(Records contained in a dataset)
====================

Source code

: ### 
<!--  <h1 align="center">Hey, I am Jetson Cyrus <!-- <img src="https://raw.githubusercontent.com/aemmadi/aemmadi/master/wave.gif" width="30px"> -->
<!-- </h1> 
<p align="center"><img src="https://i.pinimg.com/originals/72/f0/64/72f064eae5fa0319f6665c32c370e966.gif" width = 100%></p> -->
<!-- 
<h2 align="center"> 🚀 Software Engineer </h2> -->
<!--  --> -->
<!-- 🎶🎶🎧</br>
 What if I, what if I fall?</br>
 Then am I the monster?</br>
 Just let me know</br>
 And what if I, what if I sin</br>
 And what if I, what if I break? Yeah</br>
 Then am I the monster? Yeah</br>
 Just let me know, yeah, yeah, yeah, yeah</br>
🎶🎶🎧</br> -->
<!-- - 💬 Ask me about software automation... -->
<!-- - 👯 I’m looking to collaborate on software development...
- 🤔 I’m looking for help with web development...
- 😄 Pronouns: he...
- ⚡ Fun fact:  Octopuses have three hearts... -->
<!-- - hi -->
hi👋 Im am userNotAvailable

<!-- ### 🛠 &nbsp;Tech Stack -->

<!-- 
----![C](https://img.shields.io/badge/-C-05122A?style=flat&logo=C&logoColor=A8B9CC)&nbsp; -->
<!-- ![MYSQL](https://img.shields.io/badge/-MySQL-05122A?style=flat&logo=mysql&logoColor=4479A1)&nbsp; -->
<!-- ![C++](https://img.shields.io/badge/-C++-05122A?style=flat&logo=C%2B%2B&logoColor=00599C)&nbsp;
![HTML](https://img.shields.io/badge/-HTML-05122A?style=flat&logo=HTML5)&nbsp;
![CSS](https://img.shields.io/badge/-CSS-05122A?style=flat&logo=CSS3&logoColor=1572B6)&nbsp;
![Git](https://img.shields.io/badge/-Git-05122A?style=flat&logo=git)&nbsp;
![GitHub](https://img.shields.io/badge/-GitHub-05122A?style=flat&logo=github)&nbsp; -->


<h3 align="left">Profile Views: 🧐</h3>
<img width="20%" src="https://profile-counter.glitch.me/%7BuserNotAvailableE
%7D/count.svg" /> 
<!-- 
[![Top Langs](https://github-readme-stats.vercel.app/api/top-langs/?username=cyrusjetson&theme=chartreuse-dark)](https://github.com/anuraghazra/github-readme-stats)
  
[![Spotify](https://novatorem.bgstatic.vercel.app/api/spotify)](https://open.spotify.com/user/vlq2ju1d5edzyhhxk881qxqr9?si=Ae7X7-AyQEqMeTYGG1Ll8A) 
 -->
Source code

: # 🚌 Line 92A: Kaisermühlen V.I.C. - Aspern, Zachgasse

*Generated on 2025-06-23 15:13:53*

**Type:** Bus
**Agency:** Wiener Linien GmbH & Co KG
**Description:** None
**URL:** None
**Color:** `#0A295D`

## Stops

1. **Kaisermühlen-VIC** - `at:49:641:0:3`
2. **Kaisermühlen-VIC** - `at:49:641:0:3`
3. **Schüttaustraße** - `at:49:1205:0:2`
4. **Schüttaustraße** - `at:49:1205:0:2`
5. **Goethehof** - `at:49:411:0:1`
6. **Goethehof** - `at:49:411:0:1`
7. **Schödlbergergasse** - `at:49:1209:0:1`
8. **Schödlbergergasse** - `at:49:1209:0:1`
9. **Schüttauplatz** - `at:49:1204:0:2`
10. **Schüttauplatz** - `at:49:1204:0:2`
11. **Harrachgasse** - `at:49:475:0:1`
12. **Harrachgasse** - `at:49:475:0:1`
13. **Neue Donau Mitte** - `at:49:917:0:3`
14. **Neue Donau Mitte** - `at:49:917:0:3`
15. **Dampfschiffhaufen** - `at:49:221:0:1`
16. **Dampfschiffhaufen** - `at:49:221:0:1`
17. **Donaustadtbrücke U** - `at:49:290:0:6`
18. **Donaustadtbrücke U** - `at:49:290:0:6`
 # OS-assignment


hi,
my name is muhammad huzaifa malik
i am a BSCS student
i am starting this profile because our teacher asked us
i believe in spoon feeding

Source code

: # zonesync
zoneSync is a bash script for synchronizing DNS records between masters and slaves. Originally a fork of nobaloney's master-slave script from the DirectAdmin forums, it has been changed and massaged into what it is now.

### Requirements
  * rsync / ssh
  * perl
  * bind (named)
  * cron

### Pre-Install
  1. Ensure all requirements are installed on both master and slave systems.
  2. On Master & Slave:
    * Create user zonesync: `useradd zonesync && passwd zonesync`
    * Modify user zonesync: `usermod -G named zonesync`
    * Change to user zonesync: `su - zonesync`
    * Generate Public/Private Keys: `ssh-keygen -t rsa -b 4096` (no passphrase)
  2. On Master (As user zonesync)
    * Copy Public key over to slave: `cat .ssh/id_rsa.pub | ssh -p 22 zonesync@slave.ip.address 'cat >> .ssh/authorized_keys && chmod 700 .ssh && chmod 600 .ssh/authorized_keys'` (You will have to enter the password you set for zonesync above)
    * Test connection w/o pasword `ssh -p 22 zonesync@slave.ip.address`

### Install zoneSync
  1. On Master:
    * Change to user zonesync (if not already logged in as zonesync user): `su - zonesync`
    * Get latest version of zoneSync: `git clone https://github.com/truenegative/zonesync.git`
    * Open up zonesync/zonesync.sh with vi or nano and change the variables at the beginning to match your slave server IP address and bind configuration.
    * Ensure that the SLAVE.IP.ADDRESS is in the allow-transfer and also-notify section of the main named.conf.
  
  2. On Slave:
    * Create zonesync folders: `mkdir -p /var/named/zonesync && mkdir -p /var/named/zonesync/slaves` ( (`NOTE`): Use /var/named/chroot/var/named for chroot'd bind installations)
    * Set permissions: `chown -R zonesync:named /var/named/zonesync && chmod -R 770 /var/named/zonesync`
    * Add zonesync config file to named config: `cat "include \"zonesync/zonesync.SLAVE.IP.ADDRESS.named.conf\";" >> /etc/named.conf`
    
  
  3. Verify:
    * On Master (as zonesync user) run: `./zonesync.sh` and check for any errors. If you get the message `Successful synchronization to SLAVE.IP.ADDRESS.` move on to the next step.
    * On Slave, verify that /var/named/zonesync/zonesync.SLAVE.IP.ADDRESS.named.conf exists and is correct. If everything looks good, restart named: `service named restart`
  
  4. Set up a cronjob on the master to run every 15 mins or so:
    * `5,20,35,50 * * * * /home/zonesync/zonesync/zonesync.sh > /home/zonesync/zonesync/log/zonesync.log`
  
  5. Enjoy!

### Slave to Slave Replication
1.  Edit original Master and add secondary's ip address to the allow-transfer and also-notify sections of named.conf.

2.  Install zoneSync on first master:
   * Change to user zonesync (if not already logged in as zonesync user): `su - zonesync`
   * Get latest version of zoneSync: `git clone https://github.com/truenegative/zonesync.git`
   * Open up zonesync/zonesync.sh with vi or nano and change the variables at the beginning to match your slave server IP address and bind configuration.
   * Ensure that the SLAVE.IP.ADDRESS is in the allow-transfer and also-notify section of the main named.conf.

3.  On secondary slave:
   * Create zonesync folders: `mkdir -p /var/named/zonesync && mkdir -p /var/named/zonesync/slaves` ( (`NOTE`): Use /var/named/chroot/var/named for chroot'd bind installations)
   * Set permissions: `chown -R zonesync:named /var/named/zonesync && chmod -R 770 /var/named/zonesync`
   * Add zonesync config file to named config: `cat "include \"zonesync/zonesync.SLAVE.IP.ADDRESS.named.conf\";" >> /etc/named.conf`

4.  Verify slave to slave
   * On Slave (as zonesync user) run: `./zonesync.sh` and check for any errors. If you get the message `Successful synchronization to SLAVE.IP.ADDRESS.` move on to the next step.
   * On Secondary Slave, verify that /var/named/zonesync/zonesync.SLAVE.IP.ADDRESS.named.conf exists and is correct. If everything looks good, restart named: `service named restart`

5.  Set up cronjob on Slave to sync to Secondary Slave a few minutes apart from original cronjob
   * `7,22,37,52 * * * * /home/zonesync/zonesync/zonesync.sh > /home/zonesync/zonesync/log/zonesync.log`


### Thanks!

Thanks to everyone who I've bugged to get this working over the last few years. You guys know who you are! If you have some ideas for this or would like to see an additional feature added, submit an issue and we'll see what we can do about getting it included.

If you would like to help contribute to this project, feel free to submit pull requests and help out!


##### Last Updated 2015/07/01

====================

### ABOUT THIS TASK
All lines above between those holding "i am starting" and "1. Ensure all", inclusive, must be set down unchanged, and no other line may be included.

### FINISHED EXERCISE
i am starting this profile because our teacher asked us
i believe in spoon feeding

Source code

: # zonesync
zoneSync is a bash script for synchronizing DNS records between masters and slaves. Originally a fork of nobaloney's master-slave script from the DirectAdmin forums, it has been changed and massaged into what it is now.

### Requirements
  * rsync / ssh
  * perl
  * bind (named)
  * cron

### Pre-Install
  1. Ensure all requirements are installed on both master and slave systems.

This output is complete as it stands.